BMC Genetics volume 13, Article number: 98 (2012)
Beta-defensins (β-defensins) are innate immune peptides with evolutionary conservation across a wide range of species and has been suggested to play important roles in innate immune reactions against pathogens. However, the complete β-defensin repertoire in the pig has not been fully addressed.
A BLAST analysis was performed against the available pig genomic sequence in the NCBI database to identify β-defensin-related sequences using previously reported β-defensin sequences of pigs, humans, and cattle. The porcine β-defensin gene clusters were mapped to chromosomes 7, 14, 15 and 17. The gene expression analysis of 17 newly annotated porcine β-defensin genes across 15 tissues using semi-quantitative reverse transcription polymerase chain reaction (RT-PCR) showed differences in their tissue distribution, with the kidney and testis having the largest pBD expression repertoire. We also analyzed single nucleotide polymorphisms (SNPs) in the mature peptide region of pBD genes from 35 pigs of 7 breeds. We found 8 cSNPs in 7 pBDs.
We identified 29 porcine β-defensin (pBD) gene-like sequences, including 17 unreported pBDs in the porcine genome.
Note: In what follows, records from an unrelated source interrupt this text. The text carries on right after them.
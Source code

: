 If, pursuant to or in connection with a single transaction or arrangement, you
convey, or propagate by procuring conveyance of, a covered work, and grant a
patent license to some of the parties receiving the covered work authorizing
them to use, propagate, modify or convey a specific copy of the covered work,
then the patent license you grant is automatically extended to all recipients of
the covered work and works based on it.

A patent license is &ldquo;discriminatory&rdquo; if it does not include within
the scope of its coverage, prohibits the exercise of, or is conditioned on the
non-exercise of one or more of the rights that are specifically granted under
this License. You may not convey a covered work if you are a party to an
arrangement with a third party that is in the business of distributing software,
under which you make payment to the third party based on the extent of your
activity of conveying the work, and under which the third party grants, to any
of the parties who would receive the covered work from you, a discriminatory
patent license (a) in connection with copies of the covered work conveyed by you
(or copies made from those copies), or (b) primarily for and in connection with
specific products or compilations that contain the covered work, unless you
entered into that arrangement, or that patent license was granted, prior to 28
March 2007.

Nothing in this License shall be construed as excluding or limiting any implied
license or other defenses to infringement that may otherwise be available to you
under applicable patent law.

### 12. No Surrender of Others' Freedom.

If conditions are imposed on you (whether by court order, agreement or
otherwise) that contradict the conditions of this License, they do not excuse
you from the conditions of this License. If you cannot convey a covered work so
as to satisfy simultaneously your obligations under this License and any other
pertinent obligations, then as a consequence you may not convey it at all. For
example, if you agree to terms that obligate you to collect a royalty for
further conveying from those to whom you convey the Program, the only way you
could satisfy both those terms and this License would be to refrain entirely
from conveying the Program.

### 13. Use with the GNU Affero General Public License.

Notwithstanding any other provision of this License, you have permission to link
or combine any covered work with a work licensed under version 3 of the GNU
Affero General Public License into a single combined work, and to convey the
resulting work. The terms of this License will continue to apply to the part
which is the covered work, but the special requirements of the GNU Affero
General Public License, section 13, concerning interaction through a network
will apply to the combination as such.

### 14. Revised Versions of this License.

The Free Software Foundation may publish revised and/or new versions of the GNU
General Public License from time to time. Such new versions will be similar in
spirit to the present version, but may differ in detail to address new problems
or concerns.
Comparative analysis of β-defensin genes in the pig genome with those in human and cattle genomes showed structural conservation of β-defensin syntenic regions among these species.
Defensins are a large family of cationic cysteine-rich antimicrobial peptides (AMPs) with molecular masses ranging from 2 to 6 kDa; they function as some of the earliest mediators of host defenses in various species of insects, plants, and animals [1–5]. They have a broad spectrum of antimicrobial activity, ranging from bacteria to fungi and some viruses . Defensins are also thought to play a role in connecting innate and adaptive immune responses in higher organisms; they act as signaling molecules in the immune system and chemoattractants for T-lymphocytes and immature dendritic cells . Having both antimicrobial and immunomodulation activity, they are also called “host defence peptides” .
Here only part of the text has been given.